**Given entries**
□ □ □ □ □

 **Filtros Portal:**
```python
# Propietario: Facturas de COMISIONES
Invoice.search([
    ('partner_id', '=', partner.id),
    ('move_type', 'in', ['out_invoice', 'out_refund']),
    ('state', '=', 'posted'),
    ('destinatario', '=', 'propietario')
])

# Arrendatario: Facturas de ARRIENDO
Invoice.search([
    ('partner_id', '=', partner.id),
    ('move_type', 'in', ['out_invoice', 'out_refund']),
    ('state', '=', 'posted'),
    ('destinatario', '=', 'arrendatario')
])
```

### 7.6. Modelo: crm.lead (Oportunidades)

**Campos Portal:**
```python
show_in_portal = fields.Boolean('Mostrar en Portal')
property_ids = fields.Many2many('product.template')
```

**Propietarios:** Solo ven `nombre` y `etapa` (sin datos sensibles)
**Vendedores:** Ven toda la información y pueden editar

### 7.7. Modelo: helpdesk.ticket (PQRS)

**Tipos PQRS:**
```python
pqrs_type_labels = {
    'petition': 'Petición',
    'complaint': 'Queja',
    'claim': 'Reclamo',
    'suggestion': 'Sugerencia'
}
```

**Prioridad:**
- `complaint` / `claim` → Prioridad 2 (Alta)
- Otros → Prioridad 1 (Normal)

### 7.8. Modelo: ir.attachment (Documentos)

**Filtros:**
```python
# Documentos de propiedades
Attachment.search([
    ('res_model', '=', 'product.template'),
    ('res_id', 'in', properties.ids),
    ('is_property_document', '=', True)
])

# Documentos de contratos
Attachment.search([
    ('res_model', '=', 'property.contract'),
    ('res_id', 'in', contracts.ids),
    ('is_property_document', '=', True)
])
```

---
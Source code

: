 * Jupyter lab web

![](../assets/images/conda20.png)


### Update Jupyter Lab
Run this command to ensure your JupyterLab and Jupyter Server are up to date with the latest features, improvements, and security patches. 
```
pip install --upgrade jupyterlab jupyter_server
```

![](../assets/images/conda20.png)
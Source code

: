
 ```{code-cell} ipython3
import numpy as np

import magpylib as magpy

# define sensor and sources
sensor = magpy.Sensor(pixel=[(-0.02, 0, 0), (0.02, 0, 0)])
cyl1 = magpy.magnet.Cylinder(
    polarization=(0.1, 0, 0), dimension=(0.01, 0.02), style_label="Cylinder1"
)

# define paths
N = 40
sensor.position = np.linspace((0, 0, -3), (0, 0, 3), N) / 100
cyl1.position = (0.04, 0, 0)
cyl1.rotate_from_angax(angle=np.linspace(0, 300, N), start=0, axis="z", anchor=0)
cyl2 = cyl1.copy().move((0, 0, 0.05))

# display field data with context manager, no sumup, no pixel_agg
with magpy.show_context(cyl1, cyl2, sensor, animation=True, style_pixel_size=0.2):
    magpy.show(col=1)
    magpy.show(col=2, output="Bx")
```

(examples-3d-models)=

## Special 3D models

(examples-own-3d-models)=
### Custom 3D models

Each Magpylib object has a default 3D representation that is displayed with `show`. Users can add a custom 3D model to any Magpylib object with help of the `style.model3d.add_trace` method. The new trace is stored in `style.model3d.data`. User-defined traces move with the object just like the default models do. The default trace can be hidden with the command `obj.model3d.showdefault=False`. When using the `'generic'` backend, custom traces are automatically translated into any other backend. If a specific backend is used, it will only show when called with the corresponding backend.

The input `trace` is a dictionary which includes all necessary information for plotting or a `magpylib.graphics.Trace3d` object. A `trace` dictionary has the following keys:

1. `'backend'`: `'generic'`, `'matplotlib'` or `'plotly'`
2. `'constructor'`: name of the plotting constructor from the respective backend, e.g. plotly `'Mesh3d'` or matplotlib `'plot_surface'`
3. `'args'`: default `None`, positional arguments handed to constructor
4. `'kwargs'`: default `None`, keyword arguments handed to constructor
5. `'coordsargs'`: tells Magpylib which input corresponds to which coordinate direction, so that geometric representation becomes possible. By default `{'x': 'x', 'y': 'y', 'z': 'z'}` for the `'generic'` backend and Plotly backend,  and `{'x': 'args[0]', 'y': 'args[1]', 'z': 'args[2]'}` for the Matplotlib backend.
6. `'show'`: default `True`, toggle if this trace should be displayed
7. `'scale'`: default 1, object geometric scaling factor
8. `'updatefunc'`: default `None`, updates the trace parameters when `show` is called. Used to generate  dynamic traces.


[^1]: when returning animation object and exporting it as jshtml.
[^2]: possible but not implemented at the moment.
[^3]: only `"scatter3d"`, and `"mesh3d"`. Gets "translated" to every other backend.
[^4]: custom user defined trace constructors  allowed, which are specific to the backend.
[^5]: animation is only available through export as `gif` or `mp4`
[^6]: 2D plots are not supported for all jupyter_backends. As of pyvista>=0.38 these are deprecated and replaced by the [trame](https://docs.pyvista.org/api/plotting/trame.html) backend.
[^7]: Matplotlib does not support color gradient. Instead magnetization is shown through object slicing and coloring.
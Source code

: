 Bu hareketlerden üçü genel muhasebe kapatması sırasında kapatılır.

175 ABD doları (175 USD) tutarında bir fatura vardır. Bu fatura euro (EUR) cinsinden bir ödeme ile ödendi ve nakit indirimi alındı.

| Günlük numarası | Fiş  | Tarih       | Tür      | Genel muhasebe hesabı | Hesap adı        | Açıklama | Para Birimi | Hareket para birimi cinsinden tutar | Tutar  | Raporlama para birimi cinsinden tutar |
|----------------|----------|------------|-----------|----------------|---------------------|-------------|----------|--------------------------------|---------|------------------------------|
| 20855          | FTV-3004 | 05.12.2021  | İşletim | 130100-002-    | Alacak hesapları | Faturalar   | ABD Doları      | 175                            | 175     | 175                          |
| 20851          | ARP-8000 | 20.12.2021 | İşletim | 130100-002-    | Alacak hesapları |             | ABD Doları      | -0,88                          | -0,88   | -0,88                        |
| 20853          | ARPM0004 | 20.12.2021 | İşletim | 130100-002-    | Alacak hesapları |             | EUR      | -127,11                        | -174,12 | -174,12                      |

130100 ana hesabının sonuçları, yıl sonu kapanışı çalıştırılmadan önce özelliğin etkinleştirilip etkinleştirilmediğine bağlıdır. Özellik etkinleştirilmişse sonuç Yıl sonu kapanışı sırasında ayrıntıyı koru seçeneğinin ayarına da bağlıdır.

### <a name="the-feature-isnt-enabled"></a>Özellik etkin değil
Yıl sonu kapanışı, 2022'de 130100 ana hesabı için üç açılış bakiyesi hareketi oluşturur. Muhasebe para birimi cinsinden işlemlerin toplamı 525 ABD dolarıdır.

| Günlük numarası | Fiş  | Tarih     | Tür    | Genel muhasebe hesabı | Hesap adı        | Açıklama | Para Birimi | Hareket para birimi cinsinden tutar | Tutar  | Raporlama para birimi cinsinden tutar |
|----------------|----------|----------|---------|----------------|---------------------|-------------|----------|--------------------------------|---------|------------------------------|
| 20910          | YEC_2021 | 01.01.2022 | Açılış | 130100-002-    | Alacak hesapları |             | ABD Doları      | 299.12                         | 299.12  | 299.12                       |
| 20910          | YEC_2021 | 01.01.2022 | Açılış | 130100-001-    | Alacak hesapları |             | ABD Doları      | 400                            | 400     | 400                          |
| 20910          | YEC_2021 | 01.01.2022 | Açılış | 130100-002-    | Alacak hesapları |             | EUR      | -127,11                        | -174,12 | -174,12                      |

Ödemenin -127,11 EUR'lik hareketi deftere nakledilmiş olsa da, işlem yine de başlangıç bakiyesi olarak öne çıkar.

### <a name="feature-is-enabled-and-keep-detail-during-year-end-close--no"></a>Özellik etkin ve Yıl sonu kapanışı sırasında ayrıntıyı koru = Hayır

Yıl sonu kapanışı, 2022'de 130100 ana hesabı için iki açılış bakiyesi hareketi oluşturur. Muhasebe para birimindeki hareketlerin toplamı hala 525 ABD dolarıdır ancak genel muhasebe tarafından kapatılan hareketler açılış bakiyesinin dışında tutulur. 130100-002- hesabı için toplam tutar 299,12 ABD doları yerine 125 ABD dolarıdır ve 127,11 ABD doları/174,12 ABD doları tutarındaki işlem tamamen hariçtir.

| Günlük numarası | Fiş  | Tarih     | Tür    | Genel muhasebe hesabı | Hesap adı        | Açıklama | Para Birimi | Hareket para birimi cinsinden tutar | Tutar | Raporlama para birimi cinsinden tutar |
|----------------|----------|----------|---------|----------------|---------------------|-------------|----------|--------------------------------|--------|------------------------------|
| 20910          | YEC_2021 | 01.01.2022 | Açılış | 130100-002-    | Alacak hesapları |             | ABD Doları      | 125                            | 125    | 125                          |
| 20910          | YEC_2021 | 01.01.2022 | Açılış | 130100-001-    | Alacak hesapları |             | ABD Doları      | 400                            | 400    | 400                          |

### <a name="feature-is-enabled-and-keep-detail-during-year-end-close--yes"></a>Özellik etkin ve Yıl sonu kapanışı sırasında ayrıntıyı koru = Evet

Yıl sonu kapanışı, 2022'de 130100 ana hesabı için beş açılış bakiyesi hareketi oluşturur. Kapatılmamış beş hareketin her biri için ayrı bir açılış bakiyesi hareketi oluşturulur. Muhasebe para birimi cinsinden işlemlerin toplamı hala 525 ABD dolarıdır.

□ □ □ □ □

**Directions for this task**
For the records above, count the lines holding the word "which" and give only that number.

**Solution to the problem**
3